» **TRY IT**: Every line below that holds the string "perturbation" must be copied.

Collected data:
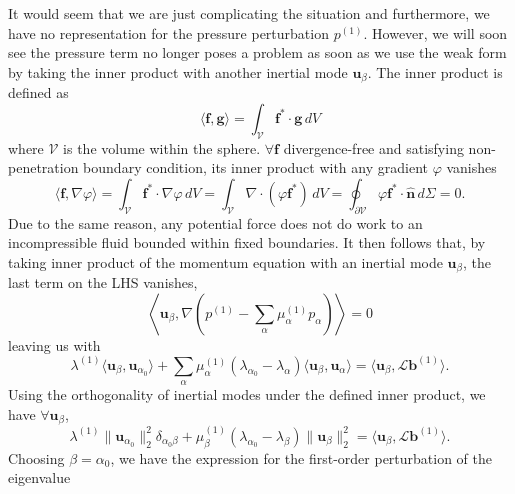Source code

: %
It would seem that we are just complicating the situation and furthermore, we have no representation for the pressure perturbation $p^{(1)}$. However, we will soon see the pressure term no longer poses a problem as soon as we use the weak form by taking the inner product with another inertial mode $\mathbf{u}_{\beta}$. The inner product is defined as 
%
\begin{equation}
    \langle \mathbf{f}, \mathbf{g} \rangle = \int_\mathcal{V} \mathbf{f}^* \cdot \mathbf{g} \, dV
\end{equation}
%
where $\mathcal{V}$ is the volume within the sphere. $\forall \mathbf{f}$ divergence-free and satisfying non-penetration boundary condition, its inner product with any gradient $\varphi$ vanishes
%
\begin{equation}
    \langle \mathbf{f}, \nabla \varphi \rangle = \int_{\mathcal{V}} \mathbf{f}^*\cdot \nabla \varphi \, dV = \int_{\mathcal{V}} \nabla\cdot (\varphi \mathbf{f}^*) \, dV = \oint_{\partial \mathcal{V}} \varphi \mathbf{f}^* \cdot \hat{\mathbf{n}} \, d\Sigma = 0.
\end{equation}
%
Due to the same reason, any potential force does not do work to an incompressible fluid bounded within fixed boundaries. It then follows that, by taking inner product of the momentum equation with an inertial mode $\mathbf{u}_{\beta}$, the last term on the LHS vanishes,
%
\begin{equation}
    \left\langle \mathbf{u}_{\beta}, \nabla \left(p^{(1)} - \sum_\alpha \mu_\alpha^{(1)} p_\alpha \right) \right\rangle = 0
\end{equation}
%
leaving us with 
%
\begin{equation}
    \lambda^{(1)} \langle \mathbf{u}_{\beta}, \mathbf{u}_{\alpha_0} \rangle + \sum_\alpha \mu_\alpha^{(1)} \left(\lambda_{\alpha_0} - \lambda_{\alpha}\right) \langle \mathbf{u}_{\beta}, \mathbf{u}_\alpha \rangle = \langle \mathbf{u}_{\beta}, \mathcal{L} \mathbf{b}^{(1)} \rangle.
\end{equation}
%
Using the orthogonality of inertial modes under the defined inner product, we have $\forall \mathbf{u}_\beta$,
%
\begin{equation}
    \lambda^{(1)} \| \mathbf{u}_{\alpha_0} \|_2^2 \delta_{\alpha_0 \beta} + \mu_\beta^{(1)} \left(\lambda_{\alpha_0} - \lambda_{\beta}\right) \| \mathbf{u}_{\beta} \|_2^2 = \langle \mathbf{u}_{\beta}, \mathcal{L} \mathbf{b}^{(1)} \rangle.
\end{equation}
%
Choosing $\beta = \alpha_0$, we have the expression for the first-order perturbation of the eigenvalue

» **WORKED SOLUTION**:
It would seem that we are just complicating the situation and furthermore, we have no representation for the pressure perturbation $p^{(1)}$. However, we will soon see the pressure term no longer poses a problem as soon as we use the weak form by taking the inner product with another inertial mode $\mathbf{u}_{\beta}$. The inner product is defined as 
Choosing $\beta = \alpha_0$, we have the expression for the first-order perturbation of the eigenvalue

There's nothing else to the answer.